26 mars 2017 - Elle était rentrée très tôt dans la matinée - enfin, par très tôt, entendions plutôt vers six ou sept heures du matin (elle n’avait guère fait attention ; elle avait pris ses clics et ses clacs et était partie). C’était probablement la seconde fois dans sa vie qu’elle empruntait la porte de Janus reliant San Francisco à New-York (la première fois ayant été avec Gleeson Hedge, le seul, l’unique... bref). Il était vrai qu’elle se rendait souvent au camp romain depuis la découverte de ce dernier, mais ça avait été par les transports en commun (elle n’avait jamais craint l’avion, après tout, ni même passé des heures sur la route s’il le fallait, quitte à traverser tout le continent). C’était pour des raisons professionnelles, disons - elle aimait bien aider, alors des fois, elle se proposait pour la thérapie de la légion (son pouvoir de télépathe devait aider).

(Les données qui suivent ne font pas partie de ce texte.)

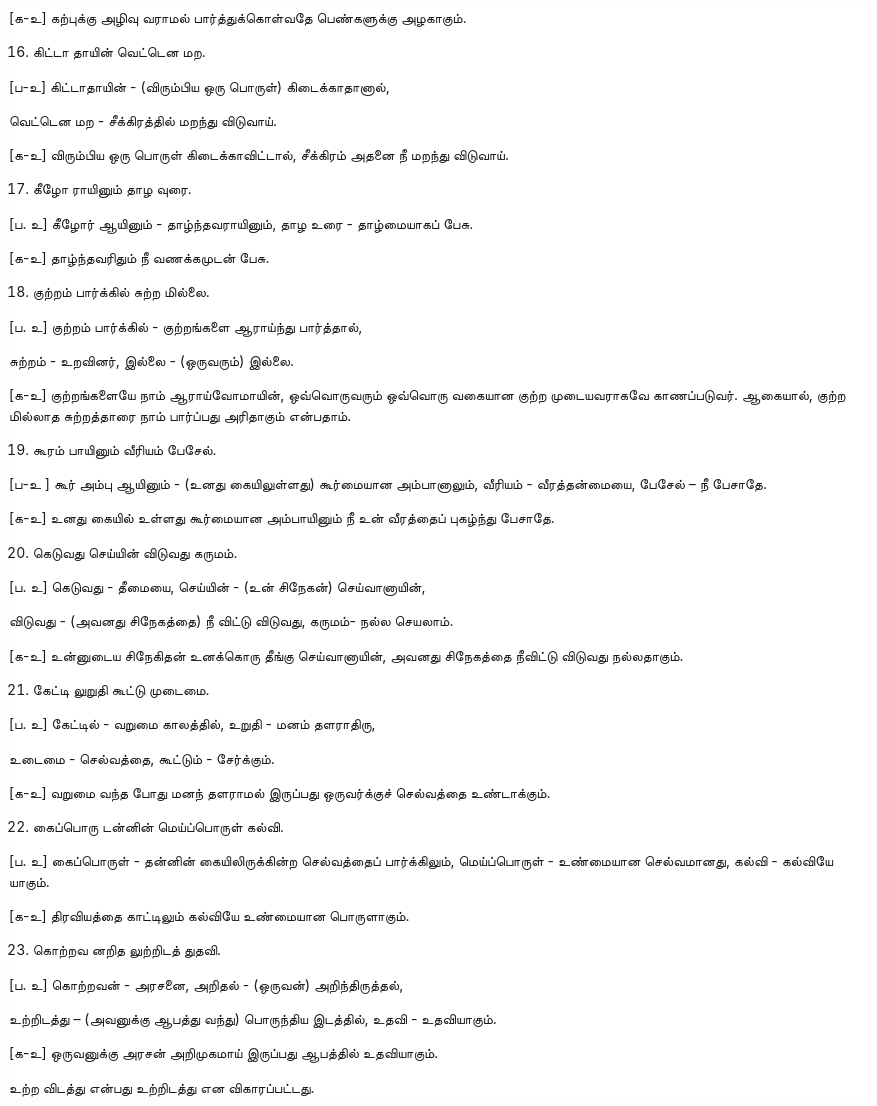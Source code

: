 [க-உ] கற்புக்கு அழிவு வராமல் பார்த்துக்கொள்வதே பெண்களுக்கு அழகாகும்.  

16. கிட்டா தாயின் வெட்டென மற.  

[ப-உ] கிட்டாதாயின் - (விரும்பிய ஒரு பொருள்) கிடைக்காதானால்,  

வெட்டென மற - சீக்கிரத்தில் மறந்து விடுவாய்.  

[க-உ] விரும்பிய ஒரு பொருள் கிடைக்காவிட்டால், சீக்கிரம் அதனை நீ மறந்து விடுவாய்.  

17. கீழோ ராயினும் தாழ வுரை.  

[ப. உ] கீழோர் ஆயினும் - தாழ்ந்தவராயினும், தாழ உரை - தாழ்மையாகப் பேசு.  

[க-உ] தாழ்ந்தவரிதும் நீ வணக்கமுடன் பேசு.  

18. குற்றம் பார்க்கில் சுற்ற மில்லை.  

[ப. உ] குற்றம் பார்க்கில் - குற்றங்களை ஆராய்ந்து பார்த்தால்,  

சுற்றம் - உறவினர், இல்லை - (ஒருவரும்) இல்லை.  

[க-உ] குற்றங்களையே நாம் ஆராய்வோமாயின், ஒவ்வொருவரும் ஒவ்வொரு வகையான குற்ற முடையவராகவே காணப்படுவர். ஆகையால், குற்ற மில்லாத சுற்றத்தாரை நாம் பார்ப்பது அரிதாகும் என்பதாம்.  

19. கூரம் பாயினும் வீரியம் பேசேல்.  

[ப-உ ] கூர் அம்பு ஆயினும் - (உனது கையிலுள்ளது) கூர்மையான அம்பானாலும், வீரியம் - வீரத்தன்மையை, பேசேல் – நீ பேசாதே.  

[க-உ] உனது கையில் உள்ளது கூர்மையான அம்பாயினும் நீ உன் வீரத்தைப் புகழ்ந்து பேசாதே.  

20. கெடுவது செய்யின் விடுவது கருமம்.  

[ப. உ] கெடுவது - தீமையை, செய்யின் - (உன் சிநேகன்) செய்வானாயின்,  

விடுவது - (அவனது சிநேகத்தை) நீ விட்டு விடுவது, கருமம்- நல்ல செயலாம்.  

[க-உ] உன்னுடைய சிநேகிதன் உனக்கொரு தீங்கு செய்வானாயின், அவனது சிநேகத்தை நீவிட்டு விடுவது நல்லதாகும்.  

21. கேட்டி லுறுதி கூட்டு முடைமை.  

[ப. உ] கேட்டில் - வறுமை காலத்தில், உறுதி - மனம் தளராதிரு,  

உடைமை - செல்வத்தை, கூட்டும் - சேர்க்கும்.  

[க-உ] வறுமை வந்த போது மனந் தளராமல் இருப்பது ஒருவர்க்குச் செல்வத்தை உண்டாக்கும்.  

22. கைப்பொரு டன்னின் மெய்ப்பொருள் கல்வி.  

[ப. உ] கைப்பொருள் - தன்னின் கையிலிருக்கின்ற செல்வத்தைப் பார்க்கிலும், மெய்ப்பொருள் - உண்மையான செல்வமானது, கல்வி - கல்வியே யாகும்.  

[க-உ] திரவியத்தை காட்டிலும் கல்வியே உண்மையான பொருளாகும்.  

23. கொற்றவ னறித லுற்றிடத் துதவி.  

[ப. உ] கொற்றவன் - அரசனை, அறிதல் - (ஒருவன்) அறிந்திருத்தல்,  

உற்றிடத்து – (அவனுக்கு ஆபத்து வந்து) பொருந்திய இடத்தில், உதவி - உதவியாகும்.  

[க-உ] ஒருவனுக்கு அரசன் அறிமுகமாய் இருப்பது ஆபத்தில் உதவியாகும்.  

உற்ற விடத்து என்பது உற்றிடத்து என விகாரப்பட்டது.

Elle était donc revenue à la Colonie des Sang-mêlé ce matin, était repartie dormir un moment, et ne s’était réveillée qu’il y a peu, histoire de faire deux-trois corvées et finalement retourner dans le bungalow pour profiter du calme, musique presque à fond dans ses oreilles. C’était comme ça quand elle voulait un peu se couper du monde, ne plus entendre les autres : elle s’allongeait dans son lit, le casque sur la tête, fermait les yeux, et laissait passer le temps jusqu’à ce qu’elle se dise qu’elle pouvait reprendre le cours de sa vie. D’habitude, on la laissait faire, sauf si vraiment elle s’éloignait pendant trop de temps... Là, on vint la déranger pour tout à fait autre chose.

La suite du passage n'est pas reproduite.